The cantata Caractacus, commissioned by the Leeds Festival, brought Elgar wider recognition, the editor of The Musical Standard calling it ‘one of the most considerable of modern British compositions’ after its first performance in 1898. The Variations on an Original Theme (‘Enigma’; 1898–99) and his oratorio The Dream of Gerontius (1900) cemented his position as England’s finest composer, crowned by two further oratorios, a series of ceremonial works, two symphonies and concertos for violin and cello. Elgar, who was knighted in 1904, became the LSO’s Principal Conductor in 1911 and premiered many of his works with the Orchestra. Towards the end of World War I he entered an almost cathartic period of chamber music composition, completing the peaceful slow movement of his String Quartet soon after Armistice Day. The Piano Quintet, finished in February 1919, reveals his nostalgia for times past. In his final years Elgar recorded many of his works with the LSO and, despite illness, managed to sketch movements of a Third Symphony.
Andrew Stewart © 2006
One evening in October 1898, Edward Elgar lit himself a cigar and sat down at the piano. It had been a wearying day, and his playing was aimless – just a kind of improvisatory doodling.

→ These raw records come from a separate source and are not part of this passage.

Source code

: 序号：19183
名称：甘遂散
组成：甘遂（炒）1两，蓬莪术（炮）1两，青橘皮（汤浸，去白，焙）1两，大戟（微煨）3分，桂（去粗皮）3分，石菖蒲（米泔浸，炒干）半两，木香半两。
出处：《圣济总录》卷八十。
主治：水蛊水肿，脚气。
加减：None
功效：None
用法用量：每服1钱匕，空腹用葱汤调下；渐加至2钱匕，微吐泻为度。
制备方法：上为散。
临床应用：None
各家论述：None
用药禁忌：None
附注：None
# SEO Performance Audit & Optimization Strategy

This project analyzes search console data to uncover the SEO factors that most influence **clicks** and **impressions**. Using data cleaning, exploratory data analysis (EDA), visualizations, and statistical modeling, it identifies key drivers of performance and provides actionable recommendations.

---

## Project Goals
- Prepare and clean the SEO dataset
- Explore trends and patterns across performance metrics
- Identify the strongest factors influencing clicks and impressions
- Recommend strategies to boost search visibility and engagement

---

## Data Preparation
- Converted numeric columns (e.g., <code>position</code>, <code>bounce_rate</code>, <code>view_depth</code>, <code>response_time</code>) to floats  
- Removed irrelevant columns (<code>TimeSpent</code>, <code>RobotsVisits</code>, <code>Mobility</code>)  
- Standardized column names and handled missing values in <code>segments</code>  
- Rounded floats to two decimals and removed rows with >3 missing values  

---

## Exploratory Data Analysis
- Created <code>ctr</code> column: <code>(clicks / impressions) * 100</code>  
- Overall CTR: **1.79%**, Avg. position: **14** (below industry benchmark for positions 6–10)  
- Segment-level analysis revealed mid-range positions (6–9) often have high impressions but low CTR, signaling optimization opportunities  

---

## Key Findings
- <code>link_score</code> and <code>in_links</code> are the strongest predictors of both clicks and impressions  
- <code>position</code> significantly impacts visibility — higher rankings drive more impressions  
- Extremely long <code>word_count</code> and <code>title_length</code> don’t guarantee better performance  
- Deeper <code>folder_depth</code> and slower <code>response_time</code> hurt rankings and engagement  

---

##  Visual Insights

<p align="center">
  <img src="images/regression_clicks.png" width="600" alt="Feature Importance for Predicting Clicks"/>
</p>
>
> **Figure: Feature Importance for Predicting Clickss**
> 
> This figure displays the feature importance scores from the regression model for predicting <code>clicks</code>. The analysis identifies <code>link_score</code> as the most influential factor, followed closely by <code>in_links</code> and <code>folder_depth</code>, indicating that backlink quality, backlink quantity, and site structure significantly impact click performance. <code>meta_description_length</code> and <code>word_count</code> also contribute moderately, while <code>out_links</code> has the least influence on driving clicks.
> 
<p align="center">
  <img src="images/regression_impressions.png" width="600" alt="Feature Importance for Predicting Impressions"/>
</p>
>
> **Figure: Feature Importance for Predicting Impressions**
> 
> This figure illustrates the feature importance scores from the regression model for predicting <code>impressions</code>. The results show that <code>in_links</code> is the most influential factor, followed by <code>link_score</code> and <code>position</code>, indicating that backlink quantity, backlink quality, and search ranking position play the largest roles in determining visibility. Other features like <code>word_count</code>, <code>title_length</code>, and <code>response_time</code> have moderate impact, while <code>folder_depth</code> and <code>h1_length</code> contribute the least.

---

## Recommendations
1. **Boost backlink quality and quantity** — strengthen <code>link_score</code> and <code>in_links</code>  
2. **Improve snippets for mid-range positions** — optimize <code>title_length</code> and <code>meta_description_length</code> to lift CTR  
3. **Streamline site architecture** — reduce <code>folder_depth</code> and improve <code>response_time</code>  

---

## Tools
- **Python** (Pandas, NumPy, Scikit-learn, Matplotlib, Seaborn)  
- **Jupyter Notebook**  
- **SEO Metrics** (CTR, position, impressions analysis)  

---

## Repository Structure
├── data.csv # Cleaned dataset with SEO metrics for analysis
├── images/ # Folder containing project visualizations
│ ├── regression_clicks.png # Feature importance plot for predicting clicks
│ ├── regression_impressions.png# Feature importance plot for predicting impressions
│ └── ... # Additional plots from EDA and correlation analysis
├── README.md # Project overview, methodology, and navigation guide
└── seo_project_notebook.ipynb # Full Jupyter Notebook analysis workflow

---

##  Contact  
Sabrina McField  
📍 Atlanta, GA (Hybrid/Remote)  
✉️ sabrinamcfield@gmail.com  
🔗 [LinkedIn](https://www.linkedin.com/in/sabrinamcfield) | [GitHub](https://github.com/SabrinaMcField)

Suddenly his wife, Alice, interrupted him:
‘Edward, that’s a good tune.’
And that, according to Elgar, is how the theme he was to call ‘Enigma’ came into being. In another version of the story, Alice asks him what he’d been playing: ‘Nothing’, says Elgar, ‘but something might be made of it’. That comment is of more than musical significance, because it seems that for Elgar that theme represented something important about himself. At first he was cagey about this: ‘The Enigma I will not explain – its “dark saying” must be left unguessed’. But 13 years after the hugely successful premiere of the ‘Enigma’ Variations, he told the critic Ernest Newman that ‘it expressed when written (in 1898) my sense of the loneliness of the artist … and to me, it still embodies that sense’.
Loneliness, a sense of nothingness yet combined with great idealism and ambition – all that was true of Elgar. Since the ‘Enigma’ Variations first appeared there has been endless speculation as to whether some musical riddle is contained in that ‘Enigma’ theme: cryptogram perhaps, or a scrambled reference to the well-known tune ‘Auld Lang Syne’ has been suggested. However ingenious or entertaining the results, surely this misses the point. The Variations may begin with ‘nothing’, the lonely, melancholic, self-doubting artist; but they progress to something very different: a depiction of the artist in triumph: in the Finale, ‘EDU’ (‘Edu’ was Alice’s nickname for Elgar), we see the man who has indeed made something of himself. And it is a musical journey through friendship – the 13 vivid musical portraits of his closest friends that build up to the Finale – which has enabled Elgar to reach that longed-for goal. But there is another side to this story. In Elgar’s own words: ‘This work, commenced in a spirit of humour and continued in deep seriousness, contains sketches of the composer’s friends. It may be understood that these personages comment or reflect on the original theme and each one attempts a solution of the Enigma, for so the theme is called.’ So, something of Elgar the Enigma remains unsolved – even the warmest, most understanding friendship cannot completely relieve that ‘sense of the loneliness of the artist’.
After the ‘Enigma’ theme, the first variation depicts Elgar’s wife: ‘CAE’ – Caroline Alice Elgar – ‘a prolongation of the theme with what I wished to be romantic and delicate additions’, was Elgar’s description. No II, ‘HDS-P’ is Hew David Steuart-Powell, a chamber-music partner of Elgar, and clearly a light-fingered keyboardist.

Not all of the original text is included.